Польские земли под властью Петербурга. От Венского конгресса до Первой мировой - стр. 18
Эта взаимосвязь имперской политики и постепенного перехода от имперского к национальному принципу, существовавшая в эпоху национализма, – одна из тем книги. Этим объясняется и предпочтение в пользу «ситуационного подхода», разработанного Алексеем Миллером25: ведь только при исследовании конкретной «ситуации», где переплетаются имперские и национальные взаимоотношения, существующие в конкретном регионе, мы сможем адекватно оценить сложные переплетения сети акторов и описать генезис представлений о «своем» и «чужом» как отношений обмена26. Так в центре нашего внимания оказываются взаимная коммуникация, ожесточенные дебаты по «польскому вопросу», конфликтующие и конкурирующие символики «империи» и «нации», а также многочисленные и противоречивые попытки отграничить «свое» от «чужого». Репрезентации притязаний на политическую власть соперничали и вместе с тем влияли друг на друга. Многонациональное и многоконфессиональное конфликтное сообщество в Привислинском крае позволяет это ясно увидеть27.

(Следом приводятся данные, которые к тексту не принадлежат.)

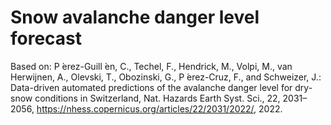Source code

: # Snow avalanche danger level forecast

Based on:
P ́erez-Guill ́en, C., Techel, F., Hendrick, M., Volpi, M., van Herwijnen, A.,
Olevski, T., Obozinski, G., P ́erez-Cruz, F., and Schweizer, J.: Data-driven
automated predictions of the avalanche danger level for dry-snow conditions
in Switzerland, Nat. Hazards Earth Syst. Sci., 22, 2031–2056, https://nhess.copernicus.org/articles/22/2031/2022/, 2022.
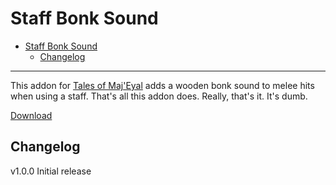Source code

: # Staff Bonk Sound

- [Staff Bonk Sound](#staff-bonk-sound)
  - [Changelog](#changelog)

---

This addon for [Tales of Maj'Eyal](https://te4.org/) adds a wooden bonk sound to melee hits when using a staff. That's all this addon does. Really, that's it. It's dumb.

[Download](https://te4.org/games/addons/tome/staffbonksound)

## Changelog

v1.0.0
Initial release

Среди участников этого переплетения взаимоотношений основное внимание в книге уделено государственным акторам и их концепциям и практикам имперской власти, т. е. сообществу представителей имперской элиты в Царстве Польском и в Варшаве, их внутренним и внешним социальным контактам и их культурной коммуникации в целом. Это объясняется в первую очередь тем, что в конфронтациях, происходивших в Царстве, они, занимая позицию власти, играли центральную роль. Но немаловажное значение имеет и то удивительное обстоятельство, что имперские элиты Привислинского края, в отличие от других регионов империи – остзейских провинций, Кавказа, Киевского или Виленского генерал-губернаторства, – до сих пор практически не становились предметом изучения: нет работ, посвященных локальным пространствам действия, репрезентационным стратегиям, а также обстоятельствам, навязывавшим представителям имперской элиты тот или иной образ действий. Недостаточно внимания уделялось до сих пор и жизненному миру этой категории обитателей Царства Польского. Нет пока (если не говорить о взаимодействии польского и еврейского обществ в этих провинциях) работ, посвященных составлению «карт» ментальных миров и горизонтов действий имперской элиты. Целью настоящего исследования является создание такого портрета имперской элиты в Царстве Польском, который отразил бы ее многослойность, внутренние противоречия и конфликтную коммуникацию с окружающим местным населением28.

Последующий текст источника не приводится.